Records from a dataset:
Start of Block

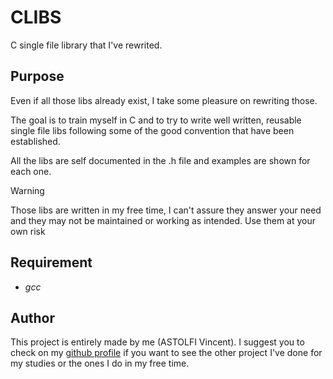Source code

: # CLIBS

C single file library that I've rewrited.

## Purpose

Even if all those libs already exist, I take some pleasure on rewriting those. 

The goal is to train myself in C and to try to write well written, reusable single file libs following some of the good convention that have been established.

All the libs are self documented in the .h file and examples are shown for each one.

> [!WARNING]
> Those libs are written in my free time, I can't assure they answer your need and they may not be maintained or working as intended.
> Use them at your own risk

## Requirement 

- *gcc*

## Author 

This project is entirely made by me (ASTOLFI Vincent). I suggest you to check on my [github profile](https://www.github.com/viastolfi) if you want to see the other project I've done for my studies or the ones I do in my free time.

End of Block

▶ [What you will do]: The answer must consist only of the lines from the beginning of the entries above through the line that holds "Even if all", reproduced exactly and without pictures.

▶ [Final answer]:
Source code

: # CLIBS

C single file library that I've rewrited.

## Purpose

Even if all those libs already exist, I take some pleasure on rewriting those. 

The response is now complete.